Basically, you want geometric sequence modulo some $n$, so $q_i^2 \equiv q_{i-1}q_{i+1}\pmod n$, i.e. $n\mid q_i^2-q_{i-1}q_{i+1}$, so to find counterexample you can take any triple $(q_1,q_2,q_3)$ such that $q_2^2-q_1q_3 = 1$, for example $q_1 = 1, q_3 = q_2^2-1$ with $q_2$ arbitrary.
In fact, take any three consecutive integers $x-1,x,x+1$, then $x^2\equiv (x-1)(x+1) \pmod n$ iff $n\mid 1$, so we have plenty of counterexamples.
For $k = 2$, the answer is almost trivial, take any prime $n$ greater tghan $q_1$ and $q_2$ and let $m \equiv q_2q_1^{-1}$, $a\equiv q_1m^{-1}$, where the inverse is modulo $n$. Or, slightly amusingly, take $n = q_1+q_2$, $m=-1$ and $a = q_2$. Then $q_1\equiv am\pmod n$, $q_2\equiv am^2\pmod n$.
For the questions in edit, this depends on what you mean by generate. If by generate you mean you take the smallest ideal containing generator, then for a prime $p$, ring $\mathbb Z/p\mathbb Z$ is a field by Bézout's identity, since if $a\not\equiv 0 \pmod p$, $a$ and $p$ are relatively prime, so there are integers $x,y$ such that $ax+py = 1$ and therefore $ax \equiv 1 \pmod p$, so $x \equiv a^{-1} \pmod p$. The only ideals of a field are $(0)$ or the field itself, so all non-zero elements in $\mathbb Z/p\mathbb Z$ generate the whole field.

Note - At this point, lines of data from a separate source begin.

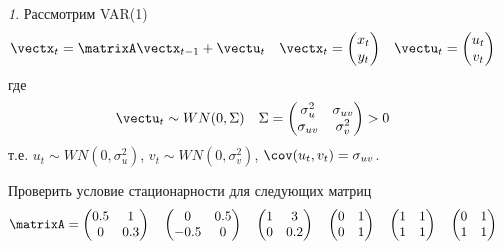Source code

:\documentclass[12pt]{article}
\theoremstyle{remark}
\newtheorem{exercise}{}[subsection]
\begin{document}
\begin{exercise}
Рассмотрим VAR(1)
\begin{align*}
	\vectx_t&=\matrixA\vectx_{t-1}+\vectu_t &
	\vectx_t&=\begin{pmatrix} x_t \\ y_t \end{pmatrix} &
	\vectu_t&=\begin{pmatrix} u_t \\ v_t \end{pmatrix}
\end{align*}
где 
\begin{align*}
	\vectu_t&\sim WN(0,\Sigma) &
	\Sigma&=\begin{pmatrix}
	\sigma^2_u & \sigma_{uv} \\ \sigma_{uv} & \sigma^2_v
	\end{pmatrix}>0
\end{align*}
т.е. $u_t\sim WN(0,\sigma_u^2)$,   $v_t\sim WN(0,\sigma_v^2)$,
$\cov(u_t,v_t)=\sigma_{uv}$. 
	
Проверить условие стационарности для следующих матриц
\begin{align*}
	\matrixA&=\begin{pmatrix} 0.5 & 1 \\ 0 & 0.3 \end{pmatrix} &
	&\begin{pmatrix} 0 & 0.5 \\ -0.5 & 0 \end{pmatrix} &
	& \begin{pmatrix} 1 & 3 \\ 0 & 0.2  \end{pmatrix} &
	& \begin{pmatrix} 0 & 1 \\ 0 & 1  \end{pmatrix} &
	& \begin{pmatrix} 1 & 1 \\ 1 & 1  \end{pmatrix} &
	& \begin{pmatrix} 0 & 1 \\ 1 & 1  \end{pmatrix}
\end{align*}
\end{exercise}
	
\end{document}
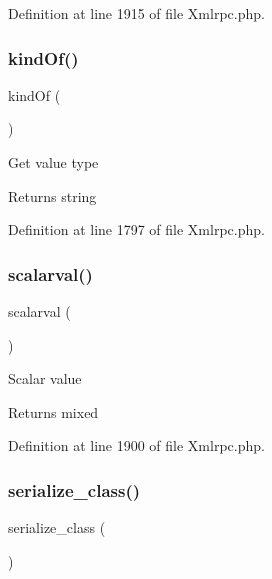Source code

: Definition at line 1915 of file Xmlrpc.\+php.

\mbox{\label{class_x_m_l___r_p_c___values_a3b169c364729cee2afdccadef5229f80}} 
\subsubsection{\texorpdfstring{kindOf()}{kindOf()}}
{\footnotesize\ttfamily kind\+Of (\begin{DoxyParamCaption}{ }\end{DoxyParamCaption})}

Get value type

\begin{DoxyReturn}{Returns}
string 
\end{DoxyReturn}


Definition at line 1797 of file Xmlrpc.\+php.

\mbox{\label{class_x_m_l___r_p_c___values_ac9a3751dc2d5479f409d0a4683c37d26}} 
\subsubsection{\texorpdfstring{scalarval()}{scalarval()}}
{\footnotesize\ttfamily scalarval (\begin{DoxyParamCaption}{ }\end{DoxyParamCaption})}

Scalar value

\begin{DoxyReturn}{Returns}
mixed 
\end{DoxyReturn}


Definition at line 1900 of file Xmlrpc.\+php.

\mbox{\label{class_x_m_l___r_p_c___values_a59df3d3c8fbb47a946d6a29f0b3c8e0c}} 
\subsubsection{\texorpdfstring{serialize\_class()}{serialize\_class()}}
{\footnotesize\ttfamily serialize\+\_\+class (\begin{DoxyParamCaption}{ }\end{DoxyParamCaption})}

If by generate you mean take the smallest multiplicative subgroup of $(\mathbb Z/p\mathbb Z)^\times$ containing generator, for non-zero $g$ in $\mathbb Z/p\mathbb Z$ you want $\{g,g^2,\ldots,g^{p-1}\}$ to be all distinct, but this happens precisely when the order of $g$ in $(\mathbb Z/p\mathbb Z)^\times$ is $p-1$. This doesn't need to be the case for all non-trivial $g$, for example $4^2\equiv 1 \pmod 5$, so $\bar 4$ has order $2$ in $(\mathbb Z/5\mathbb Z)^\times$ and in general $\overline{p-1}$ has order $2$ in $(\mathbb Z/p\mathbb Z)^\times$ since $(p-1)^2 \equiv p^2-2p+1 \equiv 1 \pmod p$. Taking some non-zero $a$ and considering $\{ag,ag^2,\ldots, ag^{p-1}\}$ won't change anything since multiplication by $a$ is bijection on $\mathbb Z/p\mathbb Z$.
Of course, when $n$ is not prime, take a non-trivial divisor of $n$.